▶ **Your objective**
Go through the data below and return each line where the string "images" occurs.

[Stored data entries]
******

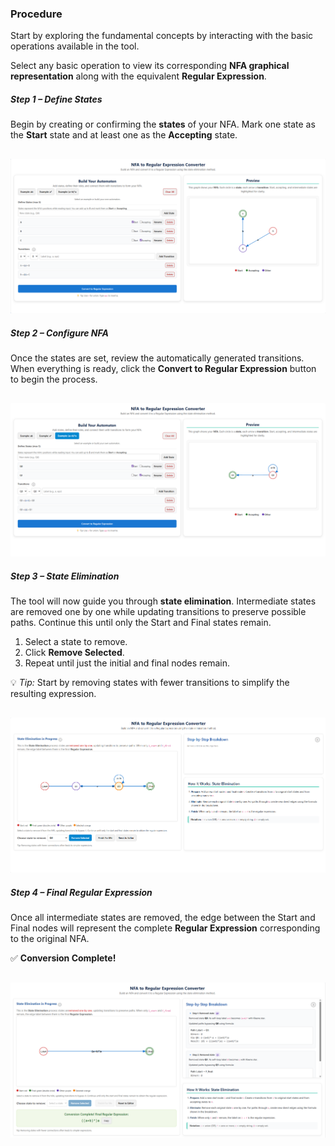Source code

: <h3>Procedure</h3>

<p>
Start by exploring the fundamental concepts by interacting with the basic operations 
available in the tool.
</p>

<p>
Select any basic operation to view its corresponding 
<strong>NFA graphical representation</strong> along with the equivalent 
<strong>Regular Expression</strong>.
</p>



<h5>Step 1 – Define States</h5>
<p>
Begin by creating or confirming the <strong>states</strong> of your NFA.  
Mark one state as the <strong>Start</strong> state and at least one as the 
<strong>Accepting</strong> state.
</p>
<img src="./images/Step1Nfa.png" alt="Step 1 – Define States" style="max-width:100%; height:auto; margin-top:16px;">

<h5>Step 2 – Configure NFA</u></h5>
<p>
Once the states are set, review the automatically generated transitions.  
When everything is ready, click the <strong>Convert to Regular Expression</strong> 
button to begin the process.
</p>
<img src="./images/Step2Select.png" alt="Step 2 – Configure NFA" style="max-width:100%; height:auto; margin-top:16px;">

<h5>Step 3 – State Elimination</u></h5>
<p>
The tool will now guide you through <strong>state elimination</strong>.  
Intermediate states are removed one by one while updating transitions to 
preserve possible paths.  
Continue this until only the Start and Final states remain.
</p>
<ol>
  <li>Select a state to remove.</li>
  <li>Click <strong>Remove Selected</strong>.</li>
  <li>Repeat until just the initial and final nodes remain.</li>
</ol>
<p>
💡 <em>Tip:</em> Start by removing states with fewer transitions 
to simplify the resulting expression.
</p>
<img src="./images/Step3Convert.png" alt="Step 3 – State Elimination" style="max-width:100%; height:auto; margin-top:16px;">

<h5>Step 4 – Final Regular Expression</u></h5>
<p>
Once all intermediate states are removed, the edge between the Start and Final 
nodes will represent the complete <strong>Regular Expression</strong> corresponding 
to the original NFA.
</p>
<p>
✅ <b>Conversion Complete!</b>
</p>
<img src="./images/Step5Final.png" alt="Step 4 – Final Regular Expression" style="max-width:100%; height:auto; margin-top:16px;">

******

▶ **Written reply**
<img src="./images/Step1Nfa.png" alt="Step 1 – Define States" style="max-width:100%; height:auto; margin-top:16px;">
<img src="./images/Step2Select.png" alt="Step 2 – Configure NFA" style="max-width:100%; height:auto; margin-top:16px;">
<img src="./images/Step3Convert.png" alt="Step 3 – State Elimination" style="max-width:100%; height:auto; margin-top:16px;">
<img src="./images/Step5Final.png" alt="Step 4 – Final Regular Expression" style="max-width:100%; height:auto; margin-top:16px;">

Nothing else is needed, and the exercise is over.